В вагонах стояли стон, крик, плач, были и умершие в пути. Не помню, в какой город приехали… там немцы разбирали узников. И этот Ганс (так я его называю, даже когда смотрю фильм и услышу это имя, нет-нет да и всплакну…) специально приходил узнать, к какому хозяину попали мои родители, и периодически проведывал.
А были они первое время у одного хозяина, не знаю и знать не хочу, как его звали. Папа работал в конюшне, а мама на свинарнике.
Сестры попали к другим хозяевам.
Мама рассказывала, что жила она вместе со свиньями, ела после них, что они не доедят, и на поле работала, ставила защитные щиты для озимых, но это была не основная работа.
Как-то мама вспоминала: холодно, спала, съежившись, и вдруг сзади прижалось теплое тело. Проснулась – оказалось, свиноматка к ней спиной прислонилась, согревала своим теплом…
С папой они редко виделись, хозяева не разрешали, только иногда удавалось ему передать ей кусочек хлеба… Но ругали и за это…
…Как-то спросила я маму: «Мама, почему я так люблю жмых?» Кажется, и сейчас бы от него не отказалась, даже как будто чувствую его подсолнечный запах, и оказывается, есть этому объяснение.
– Потому что, когда ты была у меня в утробе, свиней кормили жмыхом, – ответила мама и вздохнула.
У хозяев был заводик, где сбивали масло, прессовали патоку и делали жмых для скотины…

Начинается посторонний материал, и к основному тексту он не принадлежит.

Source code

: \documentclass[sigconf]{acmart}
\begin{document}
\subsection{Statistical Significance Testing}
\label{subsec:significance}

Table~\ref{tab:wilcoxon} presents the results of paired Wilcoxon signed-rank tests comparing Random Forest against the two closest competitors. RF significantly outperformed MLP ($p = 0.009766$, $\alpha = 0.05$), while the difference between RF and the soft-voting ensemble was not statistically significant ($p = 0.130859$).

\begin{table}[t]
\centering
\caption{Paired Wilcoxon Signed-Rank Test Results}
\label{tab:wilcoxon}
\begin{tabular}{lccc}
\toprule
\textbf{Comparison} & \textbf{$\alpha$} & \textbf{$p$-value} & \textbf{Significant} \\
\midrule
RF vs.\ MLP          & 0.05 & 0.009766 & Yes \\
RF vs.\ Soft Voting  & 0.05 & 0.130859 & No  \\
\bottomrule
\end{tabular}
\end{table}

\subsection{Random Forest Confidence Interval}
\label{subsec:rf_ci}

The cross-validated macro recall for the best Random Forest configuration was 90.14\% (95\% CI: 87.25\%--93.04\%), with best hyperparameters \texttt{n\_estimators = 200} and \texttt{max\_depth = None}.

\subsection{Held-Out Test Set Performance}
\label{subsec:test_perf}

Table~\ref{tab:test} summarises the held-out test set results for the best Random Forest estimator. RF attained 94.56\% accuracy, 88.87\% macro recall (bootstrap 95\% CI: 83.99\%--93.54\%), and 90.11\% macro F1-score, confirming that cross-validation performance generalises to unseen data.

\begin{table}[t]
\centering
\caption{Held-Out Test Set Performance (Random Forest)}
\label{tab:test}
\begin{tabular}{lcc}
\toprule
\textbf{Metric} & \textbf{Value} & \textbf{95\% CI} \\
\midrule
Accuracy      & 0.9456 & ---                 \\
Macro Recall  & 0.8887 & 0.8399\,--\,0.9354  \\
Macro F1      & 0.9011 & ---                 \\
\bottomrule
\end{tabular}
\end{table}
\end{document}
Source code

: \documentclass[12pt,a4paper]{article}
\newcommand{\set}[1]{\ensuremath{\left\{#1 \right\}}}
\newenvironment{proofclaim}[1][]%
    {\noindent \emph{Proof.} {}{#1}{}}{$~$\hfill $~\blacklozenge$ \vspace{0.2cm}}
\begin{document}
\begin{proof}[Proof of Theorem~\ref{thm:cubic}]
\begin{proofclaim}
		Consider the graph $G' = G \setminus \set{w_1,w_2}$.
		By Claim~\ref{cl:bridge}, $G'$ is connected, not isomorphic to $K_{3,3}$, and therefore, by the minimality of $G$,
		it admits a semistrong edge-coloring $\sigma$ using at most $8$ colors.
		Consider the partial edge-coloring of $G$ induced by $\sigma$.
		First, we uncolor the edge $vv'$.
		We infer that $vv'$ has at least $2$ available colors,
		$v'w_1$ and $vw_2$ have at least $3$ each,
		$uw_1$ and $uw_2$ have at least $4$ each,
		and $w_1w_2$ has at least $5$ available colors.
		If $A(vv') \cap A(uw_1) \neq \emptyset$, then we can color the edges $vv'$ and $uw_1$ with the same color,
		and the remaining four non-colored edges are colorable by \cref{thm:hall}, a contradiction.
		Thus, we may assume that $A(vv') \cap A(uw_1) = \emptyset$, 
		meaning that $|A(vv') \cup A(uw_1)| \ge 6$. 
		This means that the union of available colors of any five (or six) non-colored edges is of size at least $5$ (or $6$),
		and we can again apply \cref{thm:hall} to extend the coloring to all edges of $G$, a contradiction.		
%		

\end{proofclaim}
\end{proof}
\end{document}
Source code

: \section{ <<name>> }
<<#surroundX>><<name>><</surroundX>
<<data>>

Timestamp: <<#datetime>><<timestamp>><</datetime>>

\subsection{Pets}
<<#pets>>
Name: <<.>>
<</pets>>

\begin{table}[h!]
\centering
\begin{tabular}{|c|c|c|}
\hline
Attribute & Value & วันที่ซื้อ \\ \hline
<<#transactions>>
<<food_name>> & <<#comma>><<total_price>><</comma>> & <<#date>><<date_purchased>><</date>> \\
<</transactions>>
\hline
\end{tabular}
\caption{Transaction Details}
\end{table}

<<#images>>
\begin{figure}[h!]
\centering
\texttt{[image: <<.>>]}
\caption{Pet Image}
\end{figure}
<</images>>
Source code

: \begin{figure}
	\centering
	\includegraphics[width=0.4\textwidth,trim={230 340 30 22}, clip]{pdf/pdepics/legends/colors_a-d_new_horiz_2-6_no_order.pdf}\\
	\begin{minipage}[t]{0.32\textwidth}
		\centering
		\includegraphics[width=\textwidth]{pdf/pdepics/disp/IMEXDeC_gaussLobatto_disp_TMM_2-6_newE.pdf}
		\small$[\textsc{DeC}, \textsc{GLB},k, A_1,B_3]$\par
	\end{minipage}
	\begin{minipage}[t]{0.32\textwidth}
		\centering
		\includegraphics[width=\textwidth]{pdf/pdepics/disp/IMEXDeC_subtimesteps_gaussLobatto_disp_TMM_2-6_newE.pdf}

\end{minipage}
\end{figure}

– Видно, ты захотела в утробе жмыха, – продолжала мама. – Как раз принесли горячий жмых свиньям, а меня аж затрясло – так захотелось.

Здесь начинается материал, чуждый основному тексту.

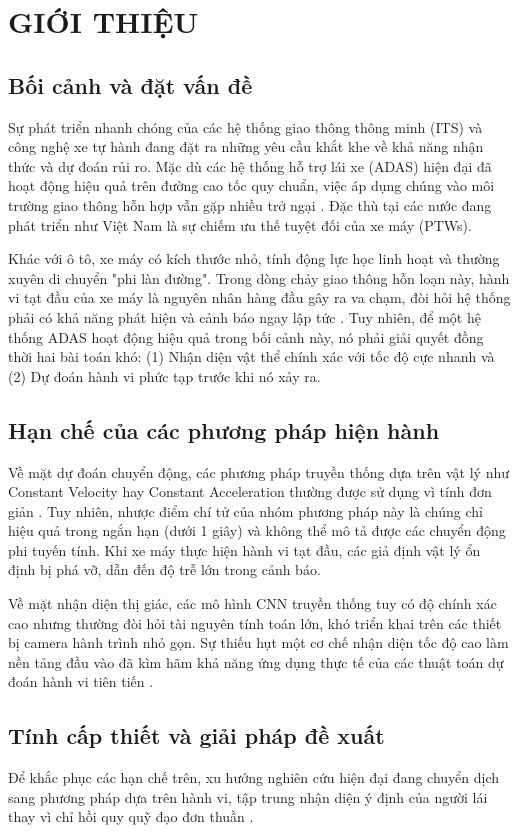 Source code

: \section{GIỚI THIỆU}
	\subsection{Bối cảnh và đặt vấn đề}
	Sự phát triển nhanh chóng của các hệ thống giao thông thông minh (ITS) và công nghệ xe tự hành đang đặt ra những yêu cầu khắt khe về khả năng nhận thức và dự đoán rủi ro. Mặc dù các hệ thống hỗ trợ lái xe (ADAS) hiện đại đã hoạt động hiệu quả trên đường cao tốc quy chuẩn, việc áp dụng chúng vào môi trường giao thông hỗn hợp vẫn gặp nhiều trở ngại \cite{Lefvre2014ASO}. Đặc thù tại các nước đang phát triển như Việt Nam là sự chiếm ưu thế tuyệt đối của xe máy (PTWs).
	
	Khác với ô tô, xe máy có kích thước nhỏ, tính động lực học linh hoạt và thường xuyên di chuyển "phi làn đường". Trong dòng chảy giao thông hỗn loạn này, hành vi tạt đầu của xe máy là nguyên nhân hàng đầu gây ra va chạm, đòi hỏi hệ thống phải có khả năng phát hiện và cảnh báo ngay lập tức \cite{Zeng2025TrajectoryPF}. Tuy nhiên, để một hệ thống ADAS hoạt động hiệu quả trong bối cảnh này, nó phải giải quyết đồng thời hai bài toán khó: (1) Nhận diện vật thể chính xác với tốc độ cực nhanh và (2) Dự đoán hành vi phức tạp trước khi nó xảy ra.
	
	\subsection{Hạn chế của các phương pháp hiện hành}
	Về mặt dự đoán chuyển động, các phương pháp truyền thống dựa trên vật lý như Constant Velocity hay Constant Acceleration thường được sử dụng vì tính đơn giản \cite{Lefvre2014ASO}. Tuy nhiên, nhược điểm chí tử của nhóm phương pháp này là chúng chỉ hiệu quả trong ngắn hạn (dưới 1 giây) và không thể mô tả được các chuyển động phi tuyến tính. Khi xe máy thực hiện hành vi tạt đầu, các giả định vật lý ổn định bị phá vỡ, dẫn đến độ trễ lớn trong cảnh báo.
	
	Về mặt nhận diện thị giác, các mô hình CNN truyền thống tuy có độ chính xác cao nhưng thường đòi hỏi tài nguyên tính toán lớn, khó triển khai trên các thiết bị camera hành trình nhỏ gọn. Sự thiếu hụt một cơ chế nhận diện tốc độ cao làm nền tảng đầu vào đã kìm hãm khả năng ứng dụng thực tế của các thuật toán dự đoán hành vi tiên tiến \cite{Mozaffari2020DeepLV}.
	
	\subsection{Tính cấp thiết và giải pháp đề xuất}
	Để khắc phục các hạn chế trên, xu hướng nghiên cứu hiện đại đang chuyển dịch sang phương pháp dựa trên hành vi, tập trung nhận diện ý định của người lái thay vì chỉ hồi quy quỹ đạo đơn thuần \cite{Zeng2025TrajectoryPF}.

Хозяйка ушла и дверь закрыла. Мама отломила кусочек от свежего жмыха, еще не проглотила, а хозяйка вернулась и давай ее бить плеткой, а потом ногами.

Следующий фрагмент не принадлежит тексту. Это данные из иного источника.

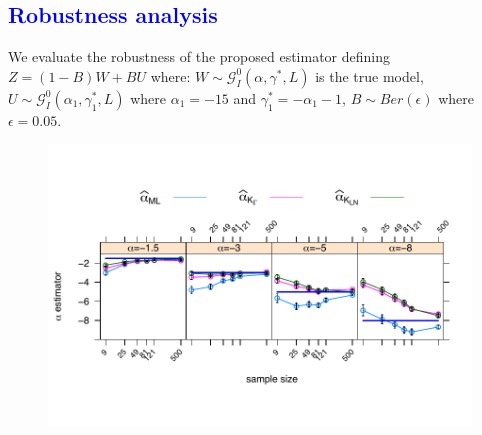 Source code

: \documentclass[a0,portrait]{a0poster}
\begin{document}
\begin{multicols}{3}
\vspace{0.8cm}
 
\section*{\textcolor{blue}{Robustness analysis}}
\label{robustez}
We  evaluate the robustness of the proposed estimator defining $Z=(1-B)W+BU$ where: $W \sim \mathcal{G}_I^0(\alpha,\gamma^*,L)$ is the true model, $U \sim \mathcal{G}_I^0(\alpha_1,\gamma_1^*,L)$ where $\alpha_1=-15$ and $\gamma_1^*=-\alpha_1-1$, $B \sim Ber(\epsilon)$ where $\epsilon=0.05$. 
\begin{center}
	\begin{minipage}[t]{0.96\linewidth}
		\begin{figure}
		\includegraphics[scale=1.1]{../../../../Figures/IVJIAAIS2017/Cont/alfa500_sinmenos20_CONTMVconX0yGAyLN_OPTIM_hasta500_MOM1_2_SinCte_Ver2FINALbarrasdeerror_L3.pdf}\\
		\end{figure}
	\end{minipage}
\end{center}


\end{multicols}
\end{document}
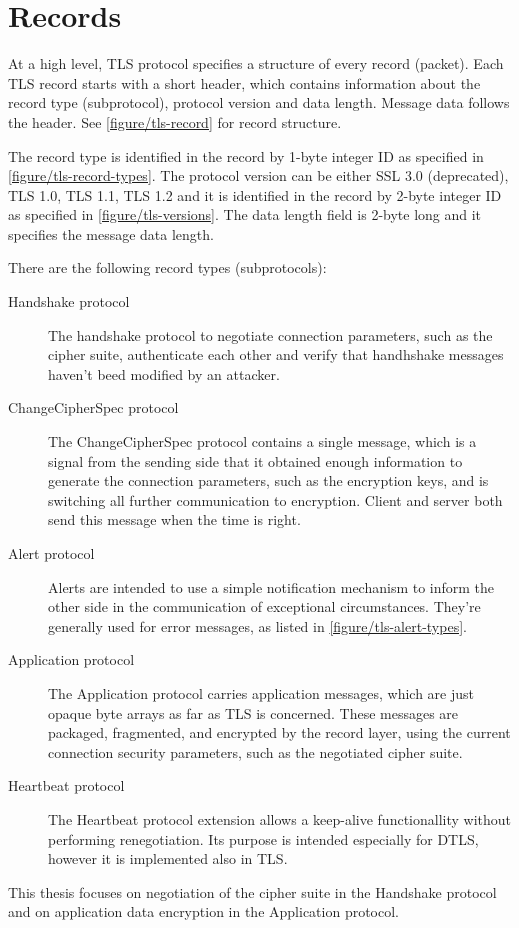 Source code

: \section{Records}



At a high level, TLS protocol specifies a structure of every record (packet). Each TLS record starts with a short header, which contains information about the record type (subprotocol), protocol version and data length. Message data follows the header. See \autoref{figure/tls-record} for record structure.

The record type is identified in the record by 1-byte integer ID as specified in \autoref{figure/tls-record-types}. The protocol version can be either SSL 3.0 (deprecated), TLS 1.0, TLS 1.1, TLS 1.2 and it is identified in the record by 2-byte integer ID as specified in \autoref{figure/tls-versions}. The data length field is 2-byte long and it specifies the message data length.

There are the following record types (subprotocols):

\begin{description}
  \item[Handshake protocol] The handshake protocol to negotiate connection parameters, such as the cipher suite, authenticate each other and verify that handhshake messages haven't beed modified by an attacker.
  \item[ChangeCipherSpec protocol] The ChangeCipherSpec protocol contains a single message, which is a signal from the sending side that it obtained enough information to generate the connection parameters, such as the encryption keys, and is switching all further communication to encryption. Client and server both send this message when the time is right.
  \item[Alert protocol] Alerts are intended to use a simple notification mechanism to inform the other side in the communication of exceptional circumstances. They're generally used for error messages, as listed in \autoref{figure/tls-alert-types}.
  \item[Application protocol] The Application protocol carries application messages, which are just opaque byte arrays as far as TLS is concerned. These messages are packaged, fragmented, and encrypted by the record layer, using the current connection security parameters, such as the negotiated cipher suite.
  \item[Heartbeat protocol] The Heartbeat protocol extension allows a keep-alive functionallity without performing renegotiation. Its purpose is intended especially for DTLS, however it is implemented also in TLS.
\end{description}

This thesis focuses on negotiation of the cipher suite in the Handshake protocol and on application data encryption in the Application protocol.
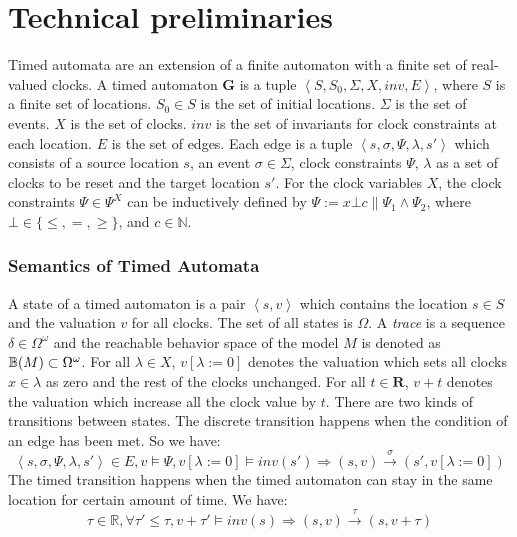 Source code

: \section{Technical preliminaries}
\label{preliminaries}
Timed automata \cite{timed_automata} are an extension of a finite automaton with a finite set of real-valued clocks. 
A timed automaton \textbf{G} is a tuple $\left\langle S,S_0,\Sigma,X,inv,E\right\rangle$, where
 $S$ is a finite set of locations.
 $S_0\in S$ is the set of initial locations.
 $\Sigma$ is the set of events.
$X$ is the set of clocks.
$inv$ is the set of invariants for clock constraints at each location.
 $E$ is the set of edges. Each edge is a tuple $\left\langle s,\sigma,\Psi,\lambda,s'\right\rangle$ which consists of a source location $s$, an event $\sigma\in\Sigma$, clock constraints $\Psi$, $\lambda$ as a set of clocks to be reset and the target location $s'$. For the clock variables $X$, the clock constraints $\Psi\in\Psi^X$ can be inductively defined by $\Psi:=x\bot c\|\Psi_1\wedge\Psi_2$, where $\bot\in\{\leq,=,\geq\}$, and $c\in\mathbb{N}$.
\vspace{-10pt}
\subsubsection{Semantics of Timed Automata}
A state of a timed automaton is a pair $\left\langle s,v\right\rangle$ which contains the location $s\in S$ and the valuation $v$ for all clocks. The set of all states is $\Omega$. A \emph{trace} is a sequence $\delta\in \Omega^\omega$ and the reachable behavior space of the model $M$ is denoted as $\mathbb{B}(M)\subset \Omega^\omega$. For all $\lambda\in X$, $v[\lambda :=0]$ denotes the valuation which sets all clocks $x\in\lambda$ as zero and the rest of the clocks unchanged. For all $t\in \textbf{R}$, $v+t$ denotes the valuation which increase all the clock value by $t$. There are two kinds of transitions between states. The \textsf{discrete transition} happens when the condition of an edge has been met. So we have:
$$\left\langle s,\sigma,\Psi,\lambda,s'\right\rangle\in E,v\models \Psi,v[\lambda :=0]\models inv(s')\Rightarrow (s,v)\xrightarrow{\sigma}(s',v[\lambda :=0])$$
The \textsf{timed transition} happens when the timed automaton can stay in the same location for certain amount of time. We have:
$$\tau\in \mathbb{R},\forall \tau'\leq\tau, v+\tau'\models inv(s)\Rightarrow (s,v)\xrightarrow{\tau}(s,v+\tau)$$
\vspace{-15pt}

– Что ты делаешь? От свиней отрываешь? Вот почему у меня свиньи такие тощие! – кричала она на весь дом, сбежались и работники, и ее муж, и мой папа. Еле оттащили ее от мамы.
Она свернулась клубочком, чтоб меня не выбило, долго не могла подняться после побоев. Очень много нервничала она в те дни, недоедала, видимо, поэтому у меня с детства порок сердца…
Папа спросил у мамы «за что?», а она сказала: «За то, что съела кусочек жмыха у свиней».
И как раз приехал Ганс, увидел ее всю в синяках, но она побоялась признаться, что случилось, а папа рассказал, как было дело.
Видимо, Ганс был какой-то проверяющий, потому что хозяева его слушались и говорили родителям:
– Забудьте даже его имя, он вам не родственник. Никто!
А Ганс приказал им забрать маму в дом и давать ей в день по стакану молока. Они давали по пол стакана, но работала она в доме.
Зоя Михайловна Турчева с мамой
Спустя какое-то время отвезли ее в больницу в том городе… Не знаю, как мама познакомилась там с Эльзой – работала ли она там или приходила к кому… Вот справка об освобождении в том, что мои родители в 1943 году были насильственно вывезены немецко-фашистскими войсками в Германию, где в деревне Готослав у города Гамбург работали у помещика Карла Орцена. Карл и был мужем Эльзы.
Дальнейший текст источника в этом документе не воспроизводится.